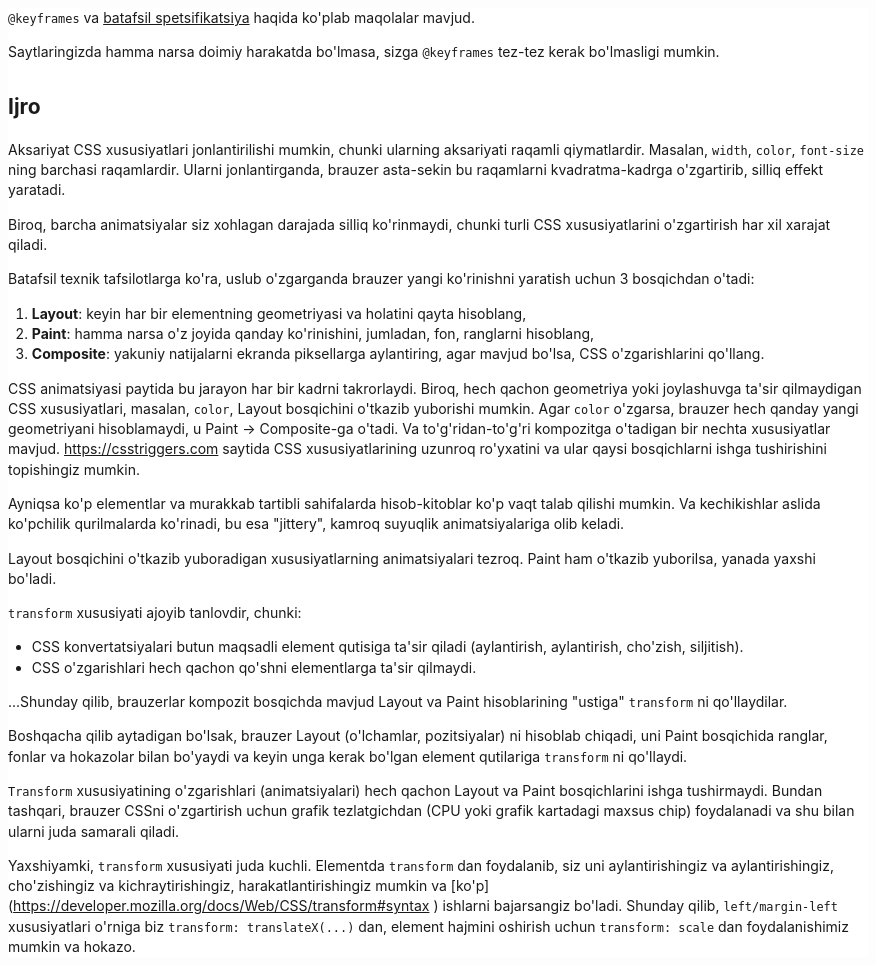`@keyframes` va [batafsil spetsifikatsiya](https://drafts.csswg.org/css-animations/) haqida ko'plab maqolalar mavjud.

Saytlaringizda hamma narsa doimiy harakatda bo'lmasa, sizga `@keyframes` tez-tez kerak bo'lmasligi mumkin.

## Ijro

Aksariyat CSS xususiyatlari jonlantirilishi mumkin, chunki ularning aksariyati raqamli qiymatlardir. Masalan, `width`, `color`, `font-size` ning barchasi raqamlardir. Ularni jonlantirganda, brauzer asta-sekin bu raqamlarni kvadratma-kadrga o'zgartirib, silliq effekt yaratadi.

Biroq, barcha animatsiyalar siz xohlagan darajada silliq ko'rinmaydi, chunki turli CSS xususiyatlarini o'zgartirish har xil xarajat qiladi.

Batafsil texnik tafsilotlarga ko'ra, uslub o'zgarganda brauzer yangi ko'rinishni yaratish uchun 3 bosqichdan o'tadi:

1. **Layout**: keyin har bir elementning geometriyasi va holatini qayta hisoblang,
2. **Paint**: hamma narsa o'z joyida qanday ko'rinishini, jumladan, fon, ranglarni hisoblang,
3. **Composite**: yakuniy natijalarni ekranda piksellarga aylantiring, agar mavjud bo'lsa, CSS o'zgarishlarini qo'llang.

CSS animatsiyasi paytida bu jarayon har bir kadrni takrorlaydi. Biroq, hech qachon geometriya yoki joylashuvga ta'sir qilmaydigan CSS xususiyatlari, masalan, `color`, Layout bosqichini o'tkazib yuborishi mumkin. Agar `color` o'zgarsa, brauzer hech qanday yangi geometriyani hisoblamaydi, u Paint -> Composite-ga o'tadi. Va to'g'ridan-to'g'ri kompozitga o'tadigan bir nechta xususiyatlar mavjud. <https://csstriggers.com> saytida CSS xususiyatlarining uzunroq ro'yxatini va ular qaysi bosqichlarni ishga tushirishini topishingiz mumkin.

Ayniqsa ko'p elementlar va murakkab tartibli sahifalarda hisob-kitoblar ko'p vaqt talab qilishi mumkin. Va kechikishlar aslida ko'pchilik qurilmalarda ko'rinadi, bu esa "jittery", kamroq suyuqlik animatsiyalariga olib keladi.

Layout bosqichini o'tkazib yuboradigan xususiyatlarning animatsiyalari tezroq. Paint ham o'tkazib yuborilsa, yanada yaxshi bo'ladi.

`transform` xususiyati ajoyib tanlovdir, chunki:
- CSS konvertatsiyalari butun maqsadli element qutisiga ta'sir qiladi (aylantirish, aylantirish, cho'zish, siljitish).
- CSS o'zgarishlari hech qachon qo'shni elementlarga ta'sir qilmaydi.

...Shunday qilib, brauzerlar kompozit bosqichda mavjud Layout va Paint hisoblarining "ustiga" `transform` ni qo'llaydilar.

Boshqacha qilib aytadigan bo'lsak, brauzer Layout (o'lchamlar, pozitsiyalar) ni hisoblab chiqadi, uni Paint bosqichida ranglar, fonlar va hokazolar bilan bo'yaydi va keyin unga kerak bo'lgan element qutilariga `transform` ni qo'llaydi.

`Transform` xususiyatining o'zgarishlari (animatsiyalari) hech qachon Layout va Paint bosqichlarini ishga tushirmaydi. Bundan tashqari, brauzer CSSni o'zgartirish uchun grafik tezlatgichdan (CPU yoki grafik kartadagi maxsus chip) foydalanadi va shu bilan ularni juda samarali qiladi.

Yaxshiyamki, `transform` xususiyati juda kuchli. Elementda `transform` dan foydalanib, siz uni aylantirishingiz va aylantirishingiz, cho'zishingiz va kichraytirishingiz, harakatlantirishingiz mumkin va [ko'p] (https://developer.mozilla.org/docs/Web/CSS/transform#syntax ) ishlarni bajarsangiz bo'ladi. Shunday qilib, `left/margin-left` xususiyatlari o'rniga biz `transform: translateX(...)` dan, element hajmini oshirish uchun `transform: scale` dan foydalanishimiz mumkin va hokazo.
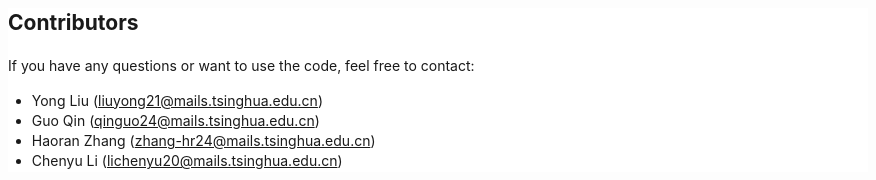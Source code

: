 ## Contributors

If you have any questions or want to use the code, feel free to contact:
* Yong Liu (liuyong21@mails.tsinghua.edu.cn)
* Guo Qin (qinguo24@mails.tsinghua.edu.cn)
* Haoran Zhang (zhang-hr24@mails.tsinghua.edu.cn)
* Chenyu Li (lichenyu20@mails.tsinghua.edu.cn)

══════════

Activity: For this answer, retype the lines from the start of the listing through the line that holds "2. **Paint**: hamma", inclusive, exactly and without pictures.

Response to this task:
`@keyframes` va [batafsil spetsifikatsiya](https://drafts.csswg.org/css-animations/) haqida ko'plab maqolalar mavjud.

Saytlaringizda hamma narsa doimiy harakatda bo'lmasa, sizga `@keyframes` tez-tez kerak bo'lmasligi mumkin.

## Ijro

Aksariyat CSS xususiyatlari jonlantirilishi mumkin, chunki ularning aksariyati raqamli qiymatlardir. Masalan, `width`, `color`, `font-size` ning barchasi raqamlardir. Ularni jonlantirganda, brauzer asta-sekin bu raqamlarni kvadratma-kadrga o'zgartirib, silliq effekt yaratadi.

Biroq, barcha animatsiyalar siz xohlagan darajada silliq ko'rinmaydi, chunki turli CSS xususiyatlarini o'zgartirish har xil xarajat qiladi.

Batafsil texnik tafsilotlarga ko'ra, uslub o'zgarganda brauzer yangi ko'rinishni yaratish uchun 3 bosqichdan o'tadi:

1. **Layout**: keyin har bir elementning geometriyasi va holatini qayta hisoblang,
2. **Paint**: hamma narsa o'z joyida qanday ko'rinishini, jumladan, fon, ranglarni hisoblang,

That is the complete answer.